The data: Begin

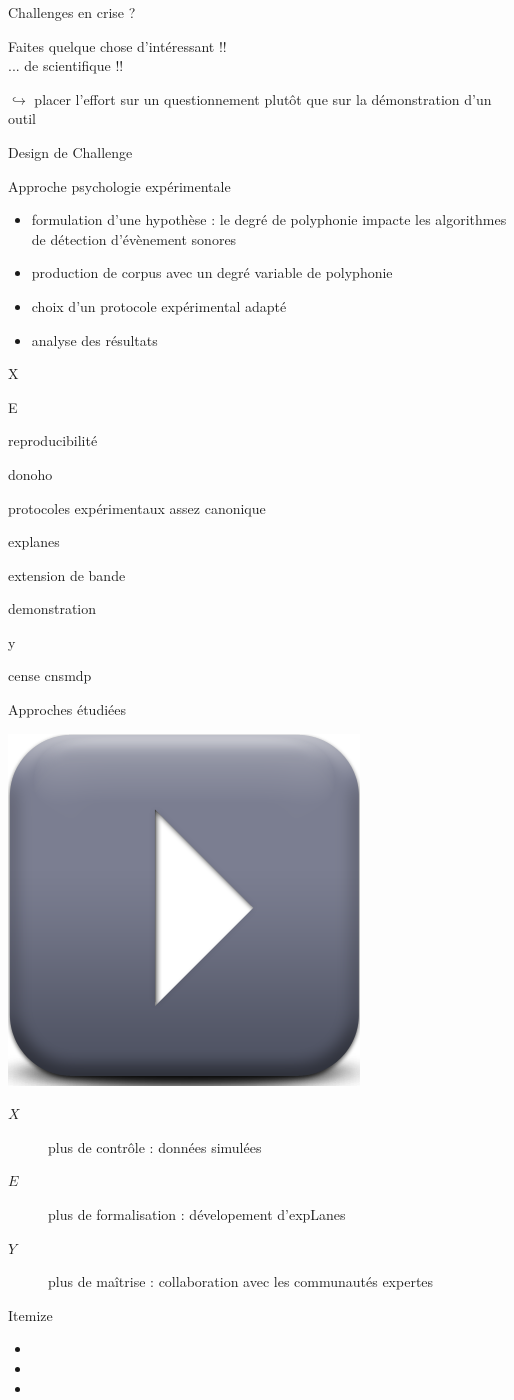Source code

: \begin{frame}{Challenges en crise ?}
\begin{center}
\og Faites quelque chose d'intéressant !! \fg \\ 
\og ... de scientifique !! \fg
\end{center}
$\hookrightarrow{}$ placer l'effort sur un questionnement plutôt que sur la démonstration d'un outil
\end{frame}



\begin{frame}{Design de Challenge}
\begin{block}{Approche  \og psychologie expérimentale \fg}
\begin{itemize}
\item formulation d'une hypothèse : le degré de polyphonie impacte les algorithmes de détection d'évènement sonores
\item production de corpus avec un degré variable de polyphonie
\item choix d'un protocole expérimental adapté
\item analyse des résultats
\end{itemize}
\end{block} 
\end{frame}

X

E

reproducibilité

donoho

protocoles expérimentaux assez canonique

explanes

extension de bande

demonstration

y

cense
cnsmdp



\begin{frame}{Approches étudiées}
\begin{center}
\includegraphics[width=.3\columnwidth]{figures/play} \\
\end{center}
\begin{description}
\item[$X$] plus de contrôle : données simulées
\item[$E$] plus de formalisation : dévelopement d'expLanes
\item[$Y$] plus de maîtrise : collaboration avec les communautés expertes
\end{description}
\end{frame}

\begin{frame}{Itemize}
\begin{itemize}
\item
\item
\item
\end{itemize}
\end{frame}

The data: End

What this task involves: Omit the pictures and reproduce the records above exactly.

Output for this task:
Source code

: \begin{frame}{Challenges en crise ?}
\begin{center}
\og Faites quelque chose d'intéressant !! \fg \\ 
\og ... de scientifique !! \fg
\end{center}
$\hookrightarrow{}$ placer l'effort sur un questionnement plutôt que sur la démonstration d'un outil
\end{frame}



\begin{frame}{Design de Challenge}
\begin{block}{Approche  \og psychologie expérimentale \fg}
\begin{itemize}
\item formulation d'une hypothèse : le degré de polyphonie impacte les algorithmes de détection d'évènement sonores
\item production de corpus avec un degré variable de polyphonie
\item choix d'un protocole expérimental adapté
\item analyse des résultats
\end{itemize}
\end{block} 
\end{frame}

X

E

reproducibilité

donoho

protocoles expérimentaux assez canonique

explanes

extension de bande

demonstration

y

cense
cnsmdp



\begin{frame}{Approches étudiées}
\begin{center}
\includegraphics[width=.3\columnwidth]{figures/play} \\
\end{center}
\begin{description}
\item[$X$] plus de contrôle : données simulées
\item[$E$] plus de formalisation : dévelopement d'expLanes
\item[$Y$] plus de maîtrise : collaboration avec les communautés expertes
\end{description}
\end{frame}

\begin{frame}{Itemize}
\begin{itemize}
\item
\item
\item
\end{itemize}
\end{frame}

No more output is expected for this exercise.